**SUPPLIED DATA**
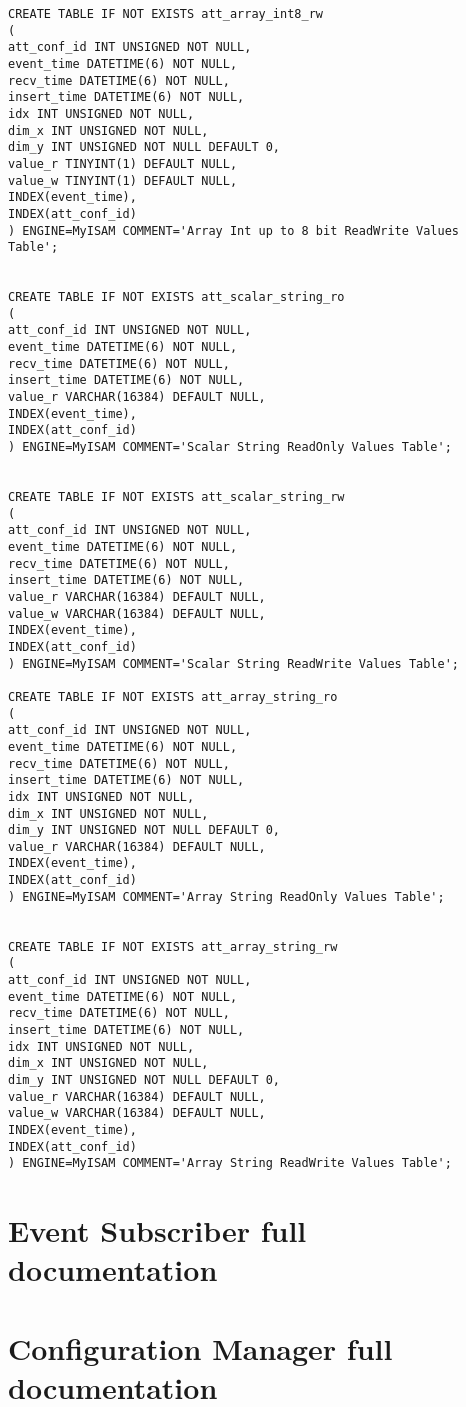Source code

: \documentclass[11pt,a4paper]{article}
\def \es{Event Subscriber}
\def \cm{Configuration Manager}
\begin{document}
{\begin{Verbatim}
CREATE TABLE IF NOT EXISTS att_array_int8_rw
(
att_conf_id INT UNSIGNED NOT NULL,
event_time DATETIME(6) NOT NULL,
recv_time DATETIME(6) NOT NULL,
insert_time DATETIME(6) NOT NULL,
idx INT UNSIGNED NOT NULL,
dim_x INT UNSIGNED NOT NULL,
dim_y INT UNSIGNED NOT NULL DEFAULT 0,
value_r TINYINT(1) DEFAULT NULL,
value_w TINYINT(1) DEFAULT NULL,
INDEX(event_time),
INDEX(att_conf_id)
) ENGINE=MyISAM COMMENT='Array Int up to 8 bit ReadWrite Values Table';


CREATE TABLE IF NOT EXISTS att_scalar_string_ro
(
att_conf_id INT UNSIGNED NOT NULL,
event_time DATETIME(6) NOT NULL,
recv_time DATETIME(6) NOT NULL,
insert_time DATETIME(6) NOT NULL,
value_r VARCHAR(16384) DEFAULT NULL,
INDEX(event_time),
INDEX(att_conf_id)
) ENGINE=MyISAM COMMENT='Scalar String ReadOnly Values Table';


CREATE TABLE IF NOT EXISTS att_scalar_string_rw
(
att_conf_id INT UNSIGNED NOT NULL,
event_time DATETIME(6) NOT NULL,
recv_time DATETIME(6) NOT NULL,
insert_time DATETIME(6) NOT NULL,
value_r VARCHAR(16384) DEFAULT NULL,
value_w VARCHAR(16384) DEFAULT NULL,
INDEX(event_time),
INDEX(att_conf_id)
) ENGINE=MyISAM COMMENT='Scalar String ReadWrite Values Table';

CREATE TABLE IF NOT EXISTS att_array_string_ro
(
att_conf_id INT UNSIGNED NOT NULL,
event_time DATETIME(6) NOT NULL,
recv_time DATETIME(6) NOT NULL,
insert_time DATETIME(6) NOT NULL,
idx INT UNSIGNED NOT NULL,
dim_x INT UNSIGNED NOT NULL,
dim_y INT UNSIGNED NOT NULL DEFAULT 0,
value_r VARCHAR(16384) DEFAULT NULL,
INDEX(event_time),
INDEX(att_conf_id)
) ENGINE=MyISAM COMMENT='Array String ReadOnly Values Table';


CREATE TABLE IF NOT EXISTS att_array_string_rw
(
att_conf_id INT UNSIGNED NOT NULL,
event_time DATETIME(6) NOT NULL,
recv_time DATETIME(6) NOT NULL,
insert_time DATETIME(6) NOT NULL,
idx INT UNSIGNED NOT NULL,
dim_x INT UNSIGNED NOT NULL,
dim_y INT UNSIGNED NOT NULL DEFAULT 0,
value_r VARCHAR(16384) DEFAULT NULL,
value_w VARCHAR(16384) DEFAULT NULL,
INDEX(event_time),
INDEX(att_conf_id)
) ENGINE=MyISAM COMMENT='Array String ReadWrite Values Table';
	\end{Verbatim}
}


\newpage{\clearpage}

\section{\es{} full documentation}
\label{app:esfulldoc}


\newpage{\clearpage}

\section{\cm{} full documentation}
\label{app:cmfulldoc}

\end{document}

**EXERCISE AIM**
The data above, line by line: transcribe it exactly and drop the pictures.

**OUTPUT**
Source code

: \documentclass[11pt,a4paper]{article}
\def \es{Event Subscriber}
\def \cm{Configuration Manager}
\begin{document}
{\begin{Verbatim}
CREATE TABLE IF NOT EXISTS att_array_int8_rw
(
att_conf_id INT UNSIGNED NOT NULL,
event_time DATETIME(6) NOT NULL,
recv_time DATETIME(6) NOT NULL,
insert_time DATETIME(6) NOT NULL,
idx INT UNSIGNED NOT NULL,
dim_x INT UNSIGNED NOT NULL,
dim_y INT UNSIGNED NOT NULL DEFAULT 0,
value_r TINYINT(1) DEFAULT NULL,
value_w TINYINT(1) DEFAULT NULL,
INDEX(event_time),
INDEX(att_conf_id)
) ENGINE=MyISAM COMMENT='Array Int up to 8 bit ReadWrite Values Table';


CREATE TABLE IF NOT EXISTS att_scalar_string_ro
(
att_conf_id INT UNSIGNED NOT NULL,
event_time DATETIME(6) NOT NULL,
recv_time DATETIME(6) NOT NULL,
insert_time DATETIME(6) NOT NULL,
value_r VARCHAR(16384) DEFAULT NULL,
INDEX(event_time),
INDEX(att_conf_id)
) ENGINE=MyISAM COMMENT='Scalar String ReadOnly Values Table';


CREATE TABLE IF NOT EXISTS att_scalar_string_rw
(
att_conf_id INT UNSIGNED NOT NULL,
event_time DATETIME(6) NOT NULL,
recv_time DATETIME(6) NOT NULL,
insert_time DATETIME(6) NOT NULL,
value_r VARCHAR(16384) DEFAULT NULL,
value_w VARCHAR(16384) DEFAULT NULL,
INDEX(event_time),
INDEX(att_conf_id)
) ENGINE=MyISAM COMMENT='Scalar String ReadWrite Values Table';

CREATE TABLE IF NOT EXISTS att_array_string_ro
(
att_conf_id INT UNSIGNED NOT NULL,
event_time DATETIME(6) NOT NULL,
recv_time DATETIME(6) NOT NULL,
insert_time DATETIME(6) NOT NULL,
idx INT UNSIGNED NOT NULL,
dim_x INT UNSIGNED NOT NULL,
dim_y INT UNSIGNED NOT NULL DEFAULT 0,
value_r VARCHAR(16384) DEFAULT NULL,
INDEX(event_time),
INDEX(att_conf_id)
) ENGINE=MyISAM COMMENT='Array String ReadOnly Values Table';


CREATE TABLE IF NOT EXISTS att_array_string_rw
(
att_conf_id INT UNSIGNED NOT NULL,
event_time DATETIME(6) NOT NULL,
recv_time DATETIME(6) NOT NULL,
insert_time DATETIME(6) NOT NULL,
idx INT UNSIGNED NOT NULL,
dim_x INT UNSIGNED NOT NULL,
dim_y INT UNSIGNED NOT NULL DEFAULT 0,
value_r VARCHAR(16384) DEFAULT NULL,
value_w VARCHAR(16384) DEFAULT NULL,
INDEX(event_time),
INDEX(att_conf_id)
) ENGINE=MyISAM COMMENT='Array String ReadWrite Values Table';
	\end{Verbatim}
}


\newpage{\clearpage}

\section{\es{} full documentation}
\label{app:esfulldoc}


\newpage{\clearpage}

\section{\cm{} full documentation}
\label{app:cmfulldoc}

\end{document}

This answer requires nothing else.